Start of DATA LISTING
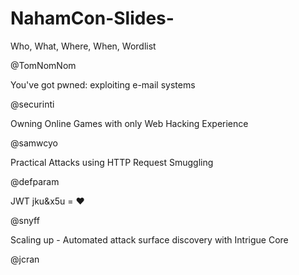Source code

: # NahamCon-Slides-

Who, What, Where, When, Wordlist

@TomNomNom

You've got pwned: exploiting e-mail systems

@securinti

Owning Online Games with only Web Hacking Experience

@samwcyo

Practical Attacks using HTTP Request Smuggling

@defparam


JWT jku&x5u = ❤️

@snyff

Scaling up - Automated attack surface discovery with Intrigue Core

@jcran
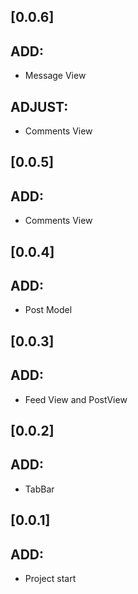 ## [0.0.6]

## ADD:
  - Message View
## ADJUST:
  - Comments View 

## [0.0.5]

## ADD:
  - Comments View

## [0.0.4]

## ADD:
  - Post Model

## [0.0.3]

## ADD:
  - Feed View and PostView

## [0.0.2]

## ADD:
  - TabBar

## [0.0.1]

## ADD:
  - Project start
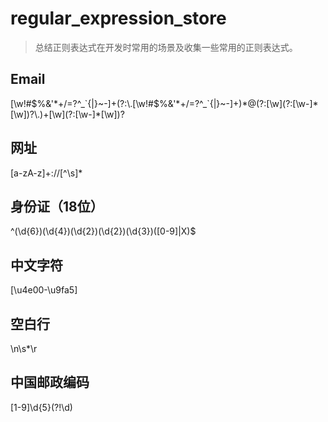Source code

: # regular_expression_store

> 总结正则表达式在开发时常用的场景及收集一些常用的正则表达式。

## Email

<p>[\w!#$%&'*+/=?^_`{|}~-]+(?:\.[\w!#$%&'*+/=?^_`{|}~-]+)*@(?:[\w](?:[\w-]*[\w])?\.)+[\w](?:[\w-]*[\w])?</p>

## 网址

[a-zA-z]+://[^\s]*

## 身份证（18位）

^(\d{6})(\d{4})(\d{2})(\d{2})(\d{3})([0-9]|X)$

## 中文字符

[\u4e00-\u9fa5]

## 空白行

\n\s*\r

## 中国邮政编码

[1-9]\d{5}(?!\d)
End of DATA LISTING
Start of DATA LISTING
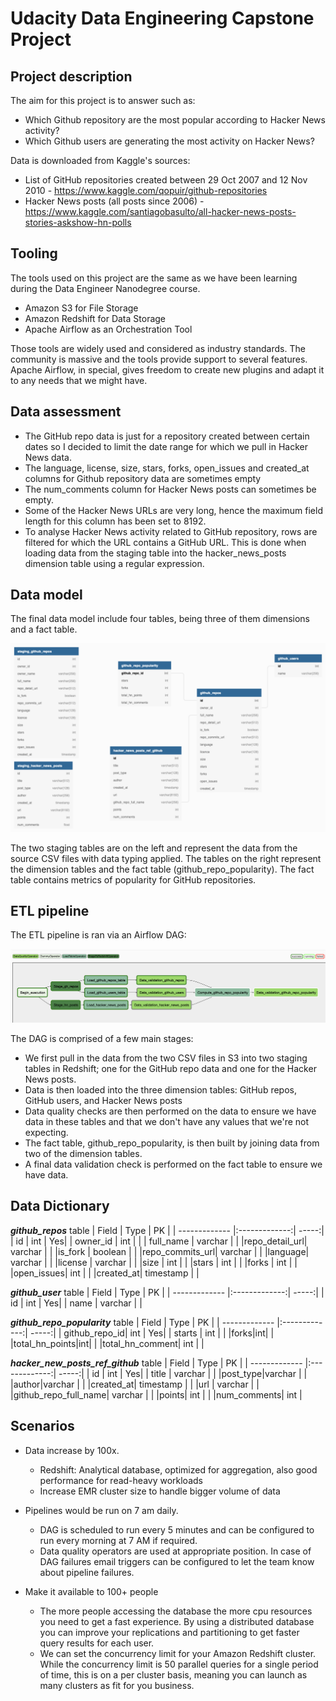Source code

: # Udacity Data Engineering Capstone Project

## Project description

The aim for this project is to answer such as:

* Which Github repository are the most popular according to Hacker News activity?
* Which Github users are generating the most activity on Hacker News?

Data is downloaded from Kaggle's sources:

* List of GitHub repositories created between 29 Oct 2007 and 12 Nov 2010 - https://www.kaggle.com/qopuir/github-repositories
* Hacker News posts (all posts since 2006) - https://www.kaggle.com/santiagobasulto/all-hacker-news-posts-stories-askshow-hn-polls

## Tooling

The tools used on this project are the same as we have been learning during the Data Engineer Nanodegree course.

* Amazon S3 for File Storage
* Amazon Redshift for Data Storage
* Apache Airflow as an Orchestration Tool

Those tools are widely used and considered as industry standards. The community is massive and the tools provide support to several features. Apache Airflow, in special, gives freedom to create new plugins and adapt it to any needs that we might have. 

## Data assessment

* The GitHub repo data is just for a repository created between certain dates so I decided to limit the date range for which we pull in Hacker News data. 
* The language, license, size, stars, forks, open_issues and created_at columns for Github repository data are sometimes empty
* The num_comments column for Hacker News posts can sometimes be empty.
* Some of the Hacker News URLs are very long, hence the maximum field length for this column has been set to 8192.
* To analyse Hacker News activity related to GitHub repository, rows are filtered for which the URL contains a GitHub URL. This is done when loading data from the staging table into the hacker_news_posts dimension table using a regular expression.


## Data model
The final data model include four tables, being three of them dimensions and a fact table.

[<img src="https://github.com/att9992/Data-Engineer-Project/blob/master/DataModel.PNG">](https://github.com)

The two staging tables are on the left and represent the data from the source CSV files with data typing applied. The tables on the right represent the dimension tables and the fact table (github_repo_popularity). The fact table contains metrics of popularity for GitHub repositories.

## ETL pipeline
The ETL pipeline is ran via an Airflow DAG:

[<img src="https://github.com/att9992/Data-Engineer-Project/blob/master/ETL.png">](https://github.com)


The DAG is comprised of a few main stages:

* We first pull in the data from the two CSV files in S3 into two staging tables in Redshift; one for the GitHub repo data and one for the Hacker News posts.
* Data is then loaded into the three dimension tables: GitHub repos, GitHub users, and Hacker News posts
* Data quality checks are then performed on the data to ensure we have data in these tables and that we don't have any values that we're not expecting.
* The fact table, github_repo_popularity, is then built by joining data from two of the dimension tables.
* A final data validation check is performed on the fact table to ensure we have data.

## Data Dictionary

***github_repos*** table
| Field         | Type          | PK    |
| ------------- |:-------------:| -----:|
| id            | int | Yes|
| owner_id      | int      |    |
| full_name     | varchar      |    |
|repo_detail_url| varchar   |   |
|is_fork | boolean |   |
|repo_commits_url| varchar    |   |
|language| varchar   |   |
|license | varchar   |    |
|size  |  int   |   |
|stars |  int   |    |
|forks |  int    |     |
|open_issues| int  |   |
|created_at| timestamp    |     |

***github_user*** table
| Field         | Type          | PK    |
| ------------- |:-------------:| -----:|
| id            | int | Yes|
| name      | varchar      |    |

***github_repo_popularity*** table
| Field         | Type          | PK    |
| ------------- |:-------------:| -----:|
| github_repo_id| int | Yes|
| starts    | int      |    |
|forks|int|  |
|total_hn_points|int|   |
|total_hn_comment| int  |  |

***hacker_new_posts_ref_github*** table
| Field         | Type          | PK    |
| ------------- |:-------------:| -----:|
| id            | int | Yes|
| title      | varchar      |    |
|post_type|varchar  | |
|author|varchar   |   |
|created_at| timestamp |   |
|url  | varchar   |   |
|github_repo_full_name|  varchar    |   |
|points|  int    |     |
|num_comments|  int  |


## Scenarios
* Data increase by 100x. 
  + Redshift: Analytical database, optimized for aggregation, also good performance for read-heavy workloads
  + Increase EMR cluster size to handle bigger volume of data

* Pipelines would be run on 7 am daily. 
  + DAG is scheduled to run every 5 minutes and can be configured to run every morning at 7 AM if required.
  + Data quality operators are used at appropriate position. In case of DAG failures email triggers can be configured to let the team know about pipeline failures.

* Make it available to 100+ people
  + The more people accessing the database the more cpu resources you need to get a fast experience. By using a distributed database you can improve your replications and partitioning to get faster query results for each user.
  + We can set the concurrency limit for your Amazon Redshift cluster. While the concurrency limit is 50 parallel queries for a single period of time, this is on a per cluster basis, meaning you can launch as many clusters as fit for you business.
End of DATA LISTING
== EXERCISE ==
Above are the entries. Output exactly the lines beginning with the line that has "increase by 100x." and ending with the line that has "for you business.".

== RESPONSE ==
* Data increase by 100x. 
  + Redshift: Analytical database, optimized for aggregation, also good performance for read-heavy workloads
  + Increase EMR cluster size to handle bigger volume of data

* Pipelines would be run on 7 am daily. 
  + DAG is scheduled to run every 5 minutes and can be configured to run every morning at 7 AM if required.
  + Data quality operators are used at appropriate position. In case of DAG failures email triggers can be configured to let the team know about pipeline failures.

* Make it available to 100+ people
  + The more people accessing the database the more cpu resources you need to get a fast experience. By using a distributed database you can improve your replications and partitioning to get faster query results for each user.
  + We can set the concurrency limit for your Amazon Redshift cluster. While the concurrency limit is 50 parallel queries for a single period of time, this is on a per cluster basis, meaning you can launch as many clusters as fit for you business.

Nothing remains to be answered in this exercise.